Suppliers can make or break an organizations performance. Poor quality materials or an inability to meet delivery schedules can result in severe consequences (manufacturing lines on stop, angry customers to name but two!). But how can you manage supplier performance and can you predict which supplies are more likely to perform badly?

Tell your supplier what you want!

First things first – establish clear performance criteria with your suppliers – this should be done at the outset and included within any contract. Explain what you want and how it will be measured to ensure zero ambiguity. Embed KPI’s as part of your contracts and avoid suppliers becoming satisfied with varying degrees of performance.

Source from appropriate suppliers

Perhaps the key aspect in achieving supplier performance is sourcing from appropriate suppliers in the first place. Whilst there is no guaranteed method of selecting a perfect supplier there are a number of elements that can help you anticipate potential problems – for example – consider the following:

Vendor Competency – are you procuring your materials/services from a supplier that considers your requirement their core competency? For example are you using a machining supplier for the manufacture of complex parts where there area of specialism is simple high volume parts? Purchasing outside of core competency can significantly increase performance risks.

Experience –can the supplier demonstrate a successful track record of delivering against similar specifications, to similar customers whilst achieving lead times and price requirements? A successful and demonstrable track record can instill confidence.

Capacity Constraints – Understanding what capacity your supplier has in terms of resources (people, equipment etc) is important. Capacity represents the available “engine room” to fulfill your requirements. When placing orders/contracts understand how the supplier will allocate equipment and people in order to meet your orders. For ongoing relationships how will the supplier cope when it receives new orders, understand its planning process and how it prioritizes its work. Where needed, how will the supplier expand (for example can it add to its shift patterns or bring in new equipment.)

Appointed your supplier? Ensure you have regular reviews

Once you’ve awarded your contract to the supplier. Regularly reviewing their performance is a key activity for both supplier management and in mitigating related issues that are affecting the organization. Establish joint KPI’s with your key suppliers that can be regularly reviewed. Ensure that the data is credible and set time aside to discuss both performance and any improvement initiatives that may be required. Be prepared for criticism (and an action plan) if some of the issues are self inflicted (i.e. poor specification, ambiguous delivery schedules.)

While there are many things you can measure when reviewing supplier performance many organizations start with QCD (Quality, Cost and Delivery) these are the cornerstone basics that drive performance. However they are not the only things and should not be considered in isolation. When it comes to what data you should review consider what the key drivers are for the success of your business – for example consider:

• Quality – Right first time and levels of defects
• Cost
• Delivery Performance/Schedule adherence
• Service – are there key issues with the service you receive that you can discuss using objective data
• Innovation – Are you looking for your supplier to innovate?
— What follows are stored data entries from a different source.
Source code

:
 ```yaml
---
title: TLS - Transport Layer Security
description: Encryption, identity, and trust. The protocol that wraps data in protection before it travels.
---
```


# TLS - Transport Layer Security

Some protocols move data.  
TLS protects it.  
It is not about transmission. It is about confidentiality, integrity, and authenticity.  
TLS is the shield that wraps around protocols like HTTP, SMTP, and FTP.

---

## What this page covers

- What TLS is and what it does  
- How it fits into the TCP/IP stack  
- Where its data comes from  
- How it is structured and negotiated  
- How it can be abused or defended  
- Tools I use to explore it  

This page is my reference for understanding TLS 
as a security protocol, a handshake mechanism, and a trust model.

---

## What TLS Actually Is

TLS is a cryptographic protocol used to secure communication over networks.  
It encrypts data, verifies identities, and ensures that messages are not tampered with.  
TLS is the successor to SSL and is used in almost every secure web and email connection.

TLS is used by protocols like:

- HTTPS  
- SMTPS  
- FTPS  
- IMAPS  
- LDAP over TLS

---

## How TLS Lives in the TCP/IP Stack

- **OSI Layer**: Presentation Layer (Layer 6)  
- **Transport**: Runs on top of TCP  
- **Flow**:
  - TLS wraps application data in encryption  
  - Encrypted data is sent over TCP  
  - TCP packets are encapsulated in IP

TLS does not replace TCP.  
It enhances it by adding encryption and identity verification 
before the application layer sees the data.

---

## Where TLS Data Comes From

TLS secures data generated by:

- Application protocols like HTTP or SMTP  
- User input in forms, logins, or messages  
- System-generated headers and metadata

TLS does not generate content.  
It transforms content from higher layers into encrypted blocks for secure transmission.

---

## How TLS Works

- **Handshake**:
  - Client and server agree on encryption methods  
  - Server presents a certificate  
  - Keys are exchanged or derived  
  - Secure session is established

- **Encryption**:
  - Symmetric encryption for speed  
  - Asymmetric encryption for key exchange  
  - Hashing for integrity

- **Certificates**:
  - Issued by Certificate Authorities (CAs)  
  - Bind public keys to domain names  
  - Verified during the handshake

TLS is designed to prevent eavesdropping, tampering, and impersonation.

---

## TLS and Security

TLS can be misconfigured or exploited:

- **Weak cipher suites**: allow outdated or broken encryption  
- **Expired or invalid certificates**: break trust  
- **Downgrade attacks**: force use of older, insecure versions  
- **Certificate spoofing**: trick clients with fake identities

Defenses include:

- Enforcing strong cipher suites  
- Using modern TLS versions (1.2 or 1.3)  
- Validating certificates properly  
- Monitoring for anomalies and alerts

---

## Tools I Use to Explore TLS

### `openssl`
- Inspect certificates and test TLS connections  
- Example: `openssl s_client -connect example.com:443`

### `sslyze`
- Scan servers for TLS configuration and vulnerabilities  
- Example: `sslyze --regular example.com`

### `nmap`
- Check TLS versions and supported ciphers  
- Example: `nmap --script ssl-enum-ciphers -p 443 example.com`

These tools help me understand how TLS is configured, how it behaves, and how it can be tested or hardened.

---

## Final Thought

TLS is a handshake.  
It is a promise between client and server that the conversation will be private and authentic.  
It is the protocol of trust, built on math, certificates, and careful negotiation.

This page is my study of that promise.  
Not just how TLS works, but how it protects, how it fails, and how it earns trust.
For example reduce levels of obsolescence,
• Compliancy – do you have stringent compliancy requirements you can measure?
• Sustainability – does your supplier have to meet any sustainability or corporate responsibility requirements?

Remember that your organizations performance can contribute greatly to the performance of your suppliers. This can be through drivers such as effective communication demand signals (coupled with delivery needs), payment, specifications etc.

Summary

Vendor performance can be complex with many factors influencing the outcome – determining your requirements and having appropriate processes to deliver them is key. Businesses must also not overlook the importance of adequate supplier selection which can significantly de risk supply chain efforts.

To obtain value for money many organizations utilize a collection of procurement methods to acquire materials and services. While the method used will depend on various rationale (spend or commodity for example), tendering is a key tool, typically used to foster competition and deliver business benefits.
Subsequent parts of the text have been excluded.